PHOENIX — When you see flashing police lights in your rearview mirror, it usually means a ticket is headed your way.
Traffic violations are meant to be deterrents for bad driving. But, do expensive fines and citations actually correlate with safer streets?
GoCompare, a British insurance company, created a new list of how drivers in different countries are cited for speeding, running a red light, or using a cell phone behind the wheel. It found a correlation between higher fines and fewer crashes.
ABC15 showed this research to Attorney Marc Lamber with the Lamber Goodnow legal team at Fennemore Craig. He has spent his career looking into accidents in our state. To him, a study like this is not a surprise.

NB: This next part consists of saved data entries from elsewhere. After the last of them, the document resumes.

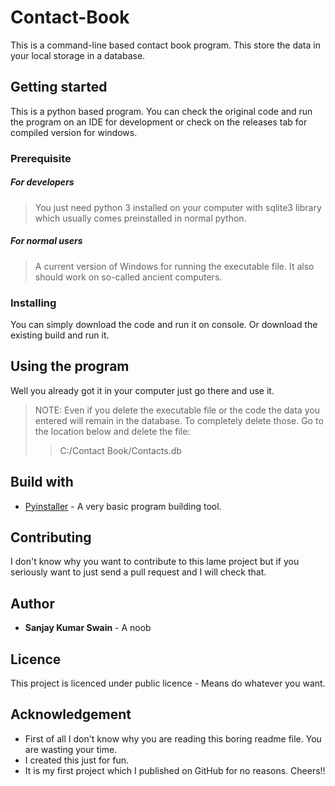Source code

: # Contact-Book
This is a command-line based contact book program. This store the data
in your local storage in a database.

## Getting started
This is a python based program. You can check the original code and run
the program on an IDE for development or check on the releases tab for
compiled version for windows.

### Prerequisite
##### For developers
> You just need python 3 installed on your computer with sqlite3 library
> which usually comes preinstalled in normal python.

##### For normal users
>  A current version of Windows for running the executable file. It also
>  should work on so-called ancient computers.

### Installing
You can simply download the code and run it on console. Or download the
existing build and run it.

## Using the program
Well you already got it in your computer just go there and use it.
> NOTE: Even if you delete the executable file or the code the data you
> entered will remain in the database. To completely delete those. Go to
> the location below and delete the file:
> > C:/Contact Book/Contacts.db

## Build with
* [Pyinstaller](https://www.pyinstaller.org) - A very basic program
  building tool.

## Contributing
I don't know why you want to contribute to this lame project but if you
seriously want to just send a pull request and I will check that.

## Author
* **Sanjay Kumar Swain** - A noob

## Licence
This project is licenced under public licence - Means do whatever you
want.

## Acknowledgement
* First of all I don't know why you are reading this boring readme file.
  You are wasting your time.
* I created this just for fun.
* It is my first project which I published on GitHub for no reasons.
  Cheers!!
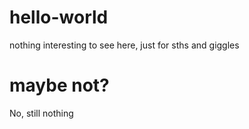 # hello-world
nothing interesting to see here, just for sths and giggles

# maybe not?
No, still nothing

"Their financial penalties [in other countries] are often 10 times or more greater than what we have in the United States," Lamber said.
So, why is it that our country is choosing not to have higher fines? Lamber said it's all speculation, but it could be because the U.S. is sensitive to over-regulation.
ABC15 also passed along these findings to Ram Pendyala, a professor of transportation and civil engineering at Arizona State University.
"My sense is that traffic citations may not be all that huge a factor," Pendyala said, though he believes the correlation between higher fines and fewer crashes in a country cannot be ignored. But, it may not be the exact and only reason for crashes either. He explained that other countries have roads that are designed very differently.
"You have a more multi-modal transportation system," Pendyala described. "It normally brings the speeds down a bit and so safety could be an outcome of some of the... just the design and the nature of the transportation system [and] not necessarily directly caused by the level of the travel citations and fines."
Both experts agree that fines are only one part of overall roadway safety.
"I think we have to resist the temptation to just thinking... kind of monolithically," Lamber said. "We just do one thing and the problem is solved because it's not."
They said, roadway design and education are other ways we can take action.